▶ [Aim of the exercise]: The part below that opens with the line containing "This article showed" and closes with the line containing "Aku bukanlah orang" should be copied exactly, minus any pictures.

───── Dataset entries

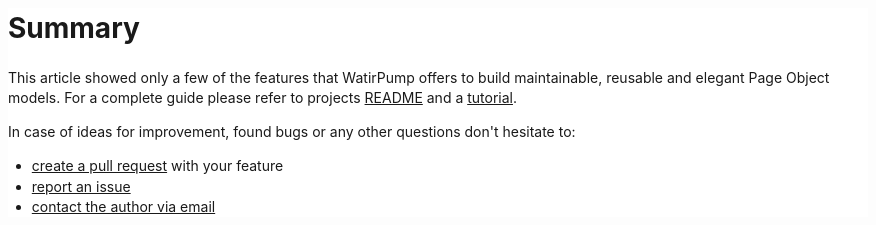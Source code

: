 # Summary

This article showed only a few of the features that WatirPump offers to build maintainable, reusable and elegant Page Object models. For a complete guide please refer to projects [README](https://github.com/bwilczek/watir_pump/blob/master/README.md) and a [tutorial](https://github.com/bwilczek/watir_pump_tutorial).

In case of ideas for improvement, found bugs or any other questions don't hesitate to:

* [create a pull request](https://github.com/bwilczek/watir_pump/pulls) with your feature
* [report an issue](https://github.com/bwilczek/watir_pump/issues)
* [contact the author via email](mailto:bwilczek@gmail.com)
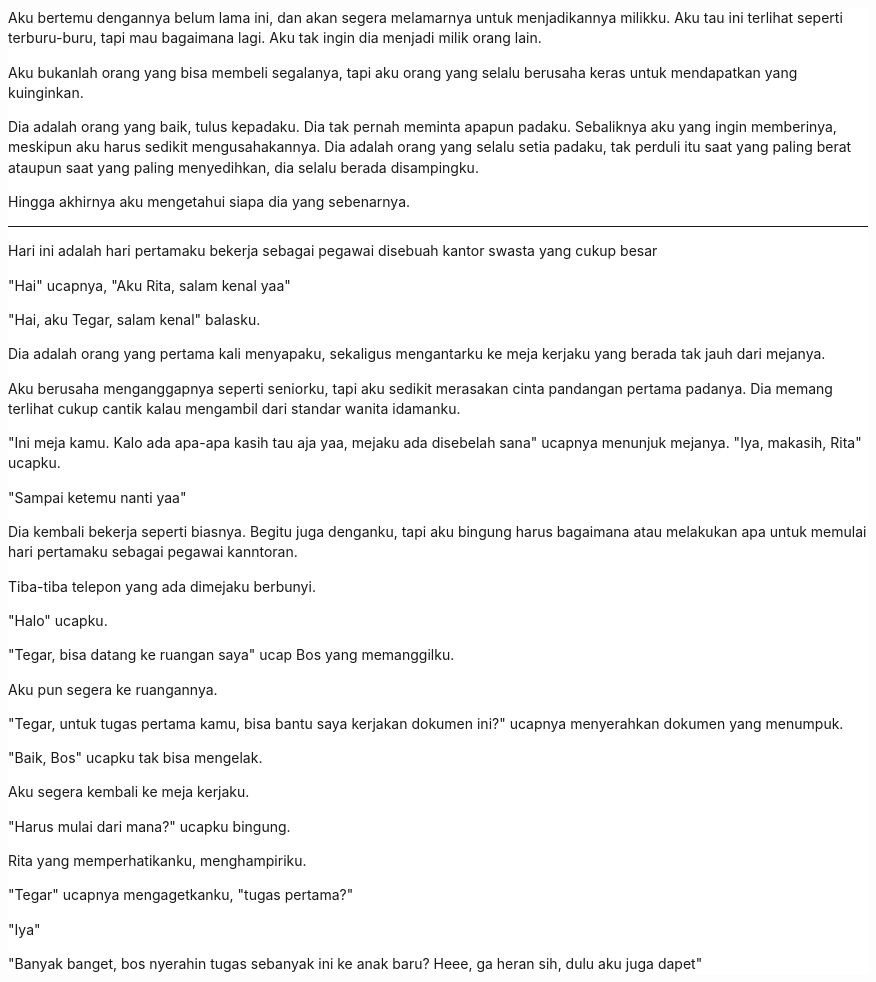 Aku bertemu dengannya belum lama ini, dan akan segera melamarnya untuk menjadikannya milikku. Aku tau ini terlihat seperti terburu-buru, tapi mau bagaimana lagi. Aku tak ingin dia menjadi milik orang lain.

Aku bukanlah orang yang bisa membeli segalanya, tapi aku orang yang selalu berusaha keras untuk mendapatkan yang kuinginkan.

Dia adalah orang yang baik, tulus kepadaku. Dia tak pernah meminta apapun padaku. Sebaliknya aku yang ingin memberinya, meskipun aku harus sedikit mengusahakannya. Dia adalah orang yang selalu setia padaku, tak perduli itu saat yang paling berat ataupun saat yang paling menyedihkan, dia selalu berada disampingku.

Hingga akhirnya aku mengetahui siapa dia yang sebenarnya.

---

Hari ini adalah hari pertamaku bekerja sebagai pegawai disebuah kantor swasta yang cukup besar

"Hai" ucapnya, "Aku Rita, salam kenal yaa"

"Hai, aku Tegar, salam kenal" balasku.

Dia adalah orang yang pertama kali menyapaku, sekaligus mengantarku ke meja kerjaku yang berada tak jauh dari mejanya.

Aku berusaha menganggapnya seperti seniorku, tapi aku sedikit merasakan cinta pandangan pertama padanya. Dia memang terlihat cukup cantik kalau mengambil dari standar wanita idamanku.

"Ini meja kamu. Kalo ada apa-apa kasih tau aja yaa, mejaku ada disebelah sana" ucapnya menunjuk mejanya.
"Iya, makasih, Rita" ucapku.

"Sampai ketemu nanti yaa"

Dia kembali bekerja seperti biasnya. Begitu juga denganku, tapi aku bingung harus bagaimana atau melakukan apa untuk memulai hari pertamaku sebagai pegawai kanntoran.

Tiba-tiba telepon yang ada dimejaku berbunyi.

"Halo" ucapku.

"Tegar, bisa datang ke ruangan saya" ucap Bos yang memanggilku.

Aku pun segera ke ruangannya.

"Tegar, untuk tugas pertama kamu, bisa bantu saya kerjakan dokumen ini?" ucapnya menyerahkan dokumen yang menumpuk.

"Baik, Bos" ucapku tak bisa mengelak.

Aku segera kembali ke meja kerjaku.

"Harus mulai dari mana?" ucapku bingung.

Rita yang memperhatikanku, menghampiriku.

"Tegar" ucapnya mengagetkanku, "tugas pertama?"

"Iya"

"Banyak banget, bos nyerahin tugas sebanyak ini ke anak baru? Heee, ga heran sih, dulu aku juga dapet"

──────────

▶ [Written response]:
This article showed only a few of the features that WatirPump offers to build maintainable, reusable and elegant Page Object models. For a complete guide please refer to projects [README](https://github.com/bwilczek/watir_pump/blob/master/README.md) and a [tutorial](https://github.com/bwilczek/watir_pump_tutorial).

In case of ideas for improvement, found bugs or any other questions don't hesitate to:

* [create a pull request](https://github.com/bwilczek/watir_pump/pulls) with your feature
* [report an issue](https://github.com/bwilczek/watir_pump/issues)
* [contact the author via email](mailto:bwilczek@gmail.com)
 Aku bertemu dengannya belum lama ini, dan akan segera melamarnya untuk menjadikannya milikku. Aku tau ini terlihat seperti terburu-buru, tapi mau bagaimana lagi. Aku tak ingin dia menjadi milik orang lain.

Aku bukanlah orang yang bisa membeli segalanya, tapi aku orang yang selalu berusaha keras untuk mendapatkan yang kuinginkan.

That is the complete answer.